HPSP (에이치피에스피, 403870, KOSDAQ) runs a business that, in theory, should not persist in the equipment industry: it is the world’s only maker of high-pressure hydrogen annealing (HPA) tools to have passed semiconductor production qualification. Its publicly disclosed customer list includes Samsung Electronics, SK hynix, and TSMC at the same time, and its operating margin has held between 51.8% and 53.5% for four consecutive fiscal years. That is the financial fingerprint of a real monopoly.

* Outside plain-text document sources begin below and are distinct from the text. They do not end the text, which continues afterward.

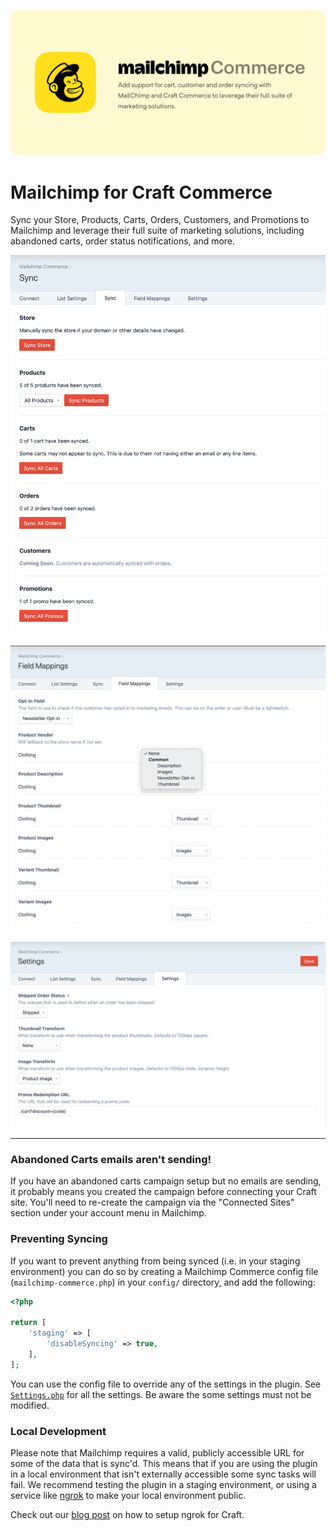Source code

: ![Mailchimp for Craft Commerce](./resources/banner.jpg)

# Mailchimp for Craft Commerce
Sync your Store, Products, Carts, Orders, Customers, and Promotions to Mailchimp
and leverage their full suite of marketing solutions, including abandoned carts,
order status notifications, and more.


![Sync](./resources/sync.png)

![Field Mapping](./resources/field-mappings.png)

![Settings](./resources/settings.png)


---

### Abandoned Carts emails aren't sending!

If you have an abandoned carts campaign setup but no emails are sending, it 
probably means you created the campaign before connecting your Craft site. 
You'll need to re-create the campaign via the "Connected Sites" section under 
your account menu in Mailchimp.

### Preventing Syncing

If you want to prevent anything from being synced (i.e. in your staging 
environment) you can do so by creating a Mailchimp Commerce config file 
(`mailchimp-commerce.php`) in your `config/` directory, and add the following:

```php
<?php

return [
	'staging' => [
		'disableSyncing' => true,
	],
];
```

You can use the config file to override any of the settings in the plugin. See
[`Settings.php`](./src/models/Settings.php) for all the settings. Be aware the 
some settings must not be modified.

### Local Development

Please note that Mailchimp requires a valid, publicly accessible URL for some of 
the data that is sync'd. This means that if you are using the plugin in a local 
environment that isn't externally accessible some sync tasks will fail. We 
recommend testing the plugin in a staging environment, or using a service like
[ngrok](https://ngrok.com/) to make your local environment public.

Check out our [blog post](https://ethercreative.co.uk/journal/ngrok-and-craft-cms)
on how to setup ngrok for Craft.
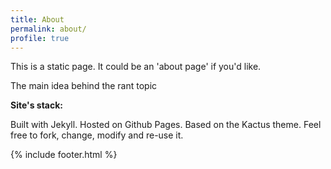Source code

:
 ```yaml
---
title: About
permalink: about/
profile: true
---
```


This is a static page. It could be an 'about page' if you'd like.

The main idea behind the rant topic


**Site's stack:**

Built with Jekyll.
Hosted on Github Pages.
Based on the Kactus theme.
Feel free to fork, change, modify and re-use it.

{% include footer.html %}
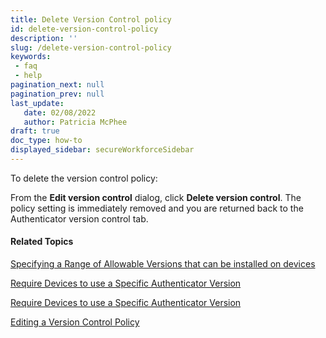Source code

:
 ```yaml
---
title: Delete Version Control policy
id: delete-version-control-policy
description: ''
slug: /delete-version-control-policy
keywords: 
 - faq
 - help
pagination_next: null
pagination_prev: null
last_update: 
   date: 02/08/2022
   author: Patricia McPhee
draft: true
doc_type: how-to
displayed_sidebar: secureWorkforceSidebar
---  
```




To delete the version control policy:

From the **Edit version control** dialog, click **Delete version control**. The policy setting is immediately removed and you are returned back to the Authenticator version control tab.

#### Related Topics

[Specifying a Range of Allowable Versions that can be installed on devices](/docs/secure-work/workforce-settings/version-control/specifying-a-range-of-allowable-versions-that-can-be-installed-on-devices)

[Require Devices to use a Specific Authenticator Version](/docs/secure-work/workforce-settings/version-control/require-devices-to-use-a-specific-authenticator-version)

[Require Devices to use a Specific Authenticator Version ](/docs/secure-work/workforce-settings/version-control/require-devices-to-always-use-the-latest-authenticator-version)

[Editing a Version Control Policy](/docs/secure-work/workforce-settings/version-control/editing-a-version-control-policy)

In 2026 the stock doubled: from a January 2 close of 34,450 won to a June 12 close of 71,500 won, up 107.5% year to date, against an 8.8% gain for the KOSDAQ index. Over the same period, earnings moved the other way. FY2025 revenue fell 4.7% year over year, the first decline in the four fiscal years on record, and Q1 2026 revenue fell another 13.4%. On FY2025 earnings, the trailing P/E expanded from roughly 39x at the start of the year to roughly 81x — still about 71x after rolling in the disclosed first quarter. Nearly all of the gain came from the multiple, not from earnings.

And the monopoly itself is on trial. On May 28, 2026, Korea’s Intellectual Property Trial and Appeal Board ruled one HPSP patent invalid, handing a win to the challenger Yes Tech (예스티). The case the market treats as decisive — on the core patent that underpins exclusivity — will be ruled on by the Patent Court in mid-June. Meanwhile, the largest shareholder, Crescendo Equity Partners, has cut its stake from about forty percent to about 20.11% through two block deals this year, cashing out over 600 billion won, with the exit still in progress.

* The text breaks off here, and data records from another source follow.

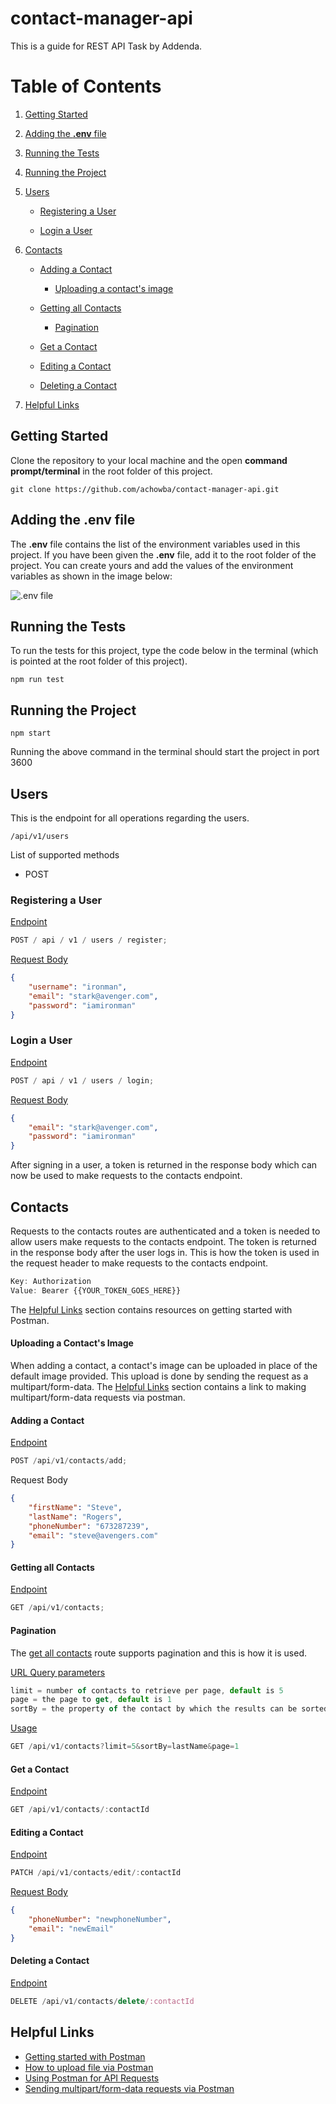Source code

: # contact-manager-api

This is a guide for REST API Task by Addenda.

# Table of Contents

1. [Getting Started](#getting-started)

2. [Adding the **.env** file](#.env-file)

3. [Running the Tests](#tests)

4. [Running the Project](#run-project)

5. [Users](#users)

    - [Registering a User](#register)

    - [Login a User](#login)

6. [Contacts](#contacts)

    - [Adding a Contact](#add-contact)
        - [Uploading a contact's image](#upload-image)
    - [Getting all Contacts](#get-contacts)
        - [Pagination](#pagination)
    - [Get a Contact](#get-contact)

    - [Editing a Contact](#edit-contact)

    - [Deleting a Contact](#delete-contact)

7. [Helpful Links](#helpful-links)

## Getting Started<a name="getting-started"/>

Clone the repository to your local machine and the open **command prompt/terminal** in the root folder of this project.

```
git clone https://github.com/achowba/contact-manager-api.git
```

## Adding the **.env** file<a name=".env-file"/>

The **.env** file contains the list of the environment variables used in this project. If you have been given the **.env** file, add it to the root folder of the project. You can create yours and add the values of the environment variables as shown in the image below:

![.env file](https://res.cloudinary.com/achowba/image/upload/v1578864533/addenda-task/env_file.png)

## Running the Tests<a name="tests"/>

To run the tests for this project, type the code below in the terminal (which is pointed at the root folder of this project).

```npm
npm run test
```

## Running the Project<a name="run-project"/>

```
npm start
```

Running the above command in the terminal should start the project in port 3600

## Users<a name="users"/>

This is the endpoint for all operations regarding the users.

```
/api/v1/users
```

List of supported methods

-   POST

### Registering a User<a name="register"/>

<u>Endpoint</u>

```javascript
POST / api / v1 / users / register;
```

<u>Request Body</u>

```json
{
    "username": "ironman",
    "email": "stark@avenger.com",
    "password": "iamironman"
}
```

### Login a User<a name="login"/>

<u>Endpoint</u>

```javascript
POST / api / v1 / users / login;
```

<u>Request Body</u>

```json
{
    "email": "stark@avenger.com",
    "password": "iamironman"
}
```

After signing in a user, a token is returned in the response body which can now be used to make requests to the contacts endpoint.

## Contacts<a name="contacts"/>

Requests to the contacts routes are authenticated and a token is needed to allow users make requests to the contacts endpoint. The token is returned in the response body after the user logs in. This is how the token is used in the request header to make requests to the contacts endpoint.

```javascript
Key: Authorization
Value: Bearer {{YOUR_TOKEN_GOES_HERE}}
```

The [Helpful Links](#helpful-links) section contains resources on getting started with Postman.

#### Uploading a Contact's Image<a name="upload-image"/>

When adding a contact, a contact's image can be uploaded in place of the default image provided. This upload is done by sending the request as a multipart/form-data. The [Helpful Links](#helpful-links) section contains a link to making multipart/form-data requests via postman.

#### Adding a Contact<a name="add-contact"/>

<u>Endpoint</u>

```javascript
POST /api/v1/contacts/add;
```

Request Body

```json
{
    "firstName": "Steve",
    "lastName": "Rogers",
    "phoneNumber": "673287239",
    "email": "steve@avengers.com"
}
```

#### Getting all Contacts<a name="get-contacts"/>

<u>Endpoint</u>

```javascript
GET /api/v1/contacts;
```

#### Pagination<a name="pagination"/>

The [get all contacts](#get-contacts) route supports pagination and this is how it is used.

<u>URL Query parameters</u>

```javascript
limit = number of contacts to retrieve per page, default is 5
page = the page to get, default is 1
sortBy = the property of the contact by which the results can be sorted, default is "firstName"
```

<u>Usage</u>

```javascript
GET /api/v1/contacts?limit=5&sortBy=lastName&page=1
```

#### Get a Contact<a name="get-contact"/>

<u>Endpoint</u>

```javascript
GET /api/v1/contacts/:contactId
```

#### Editing a Contact<a name="edit-contact"/>

<u>Endpoint</u>

```javascript
PATCH /api/v1/contacts/edit/:contactId
```

<u>Request Body</u>

```json
{
    "phoneNumber": "newphoneNumber",
    "email": "newEmail"
}
```

#### Deleting a Contact<a name="delete-contact"/>

<u>Endpoint</u>

```javascript
DELETE /api/v1/contacts/delete/:contactId
```

## Helpful Links<a name="helpful-links"/>

-   [Getting started with Postman](#https://youtu.be/t5n07Ybz7yI)
-   [How to upload file via Postman](#https://youtu.be/c07IsbSNqfI)
-   [Using Postman for API Requests](#https://support.brightcove.com/use-postman-api-requests)
-   [Sending multipart/form-data requests via Postman](#https://www.youtube.com/watch?v=3vqvZmP28KE)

Earnings falling, the monopoly under judicial review, the largest shareholder selling — and the market paid double. This piece asks what the 81x multiple is actually buying: a long-dated option on 2nm/GAA penetration, or a bet on a patent verdict.

The Limit-Up on June 12

On June 12, HPSP closed at 71,500 won, up 30% on the day — pinned at the KOSDAQ daily price limit — and at a new year-to-date high. Volume reached 16.76 million shares, roughly 3 to 5 times the recent daily average. The trigger: Korea’s Patent Court announced it would rule on all three patent cases between HPSP and Yes Tech together in mid-June, with news of accelerating 2nm investment at TSMC, Samsung, and Intel landing the same day.

The timing is the notable part. The limit-up came two weeks after HPSP lost a round in the patent war — on May 28, the Intellectual Property Trial and Appeal Board ruled its patent #0766303 (a high-pressure gas heat-treatment method and apparatus with a double-wall structure) invalid. And the schedule itself was not new information that day — it had been in the press since mid-April (ZDNet Korea, April 15, 2026). Reading the limit-up as a pure bet on a patent win is too strong an attribution; it looks more like several expectations stacking: pre-verdict positioning for continued exclusivity, plus the same day’s news of accelerating 2nm investment. The only certainty is that buyers chose to pay before the ruling lands.

Flows confirm the turn. From May 27 to June 2, institutions were continuous net sellers, dumping a cumulative 1.98 million shares; from June 9, that reversed on the patent-litigation news. Over the 20 trading days through June 12, institutions were net buyers of about 334,441 shares and foreign investors net buyers of about 2,516,665 shares. Foreign ownership rose from 30.78% on May 14 to 34.15% on June 12, up 3.37 percentage points in a month.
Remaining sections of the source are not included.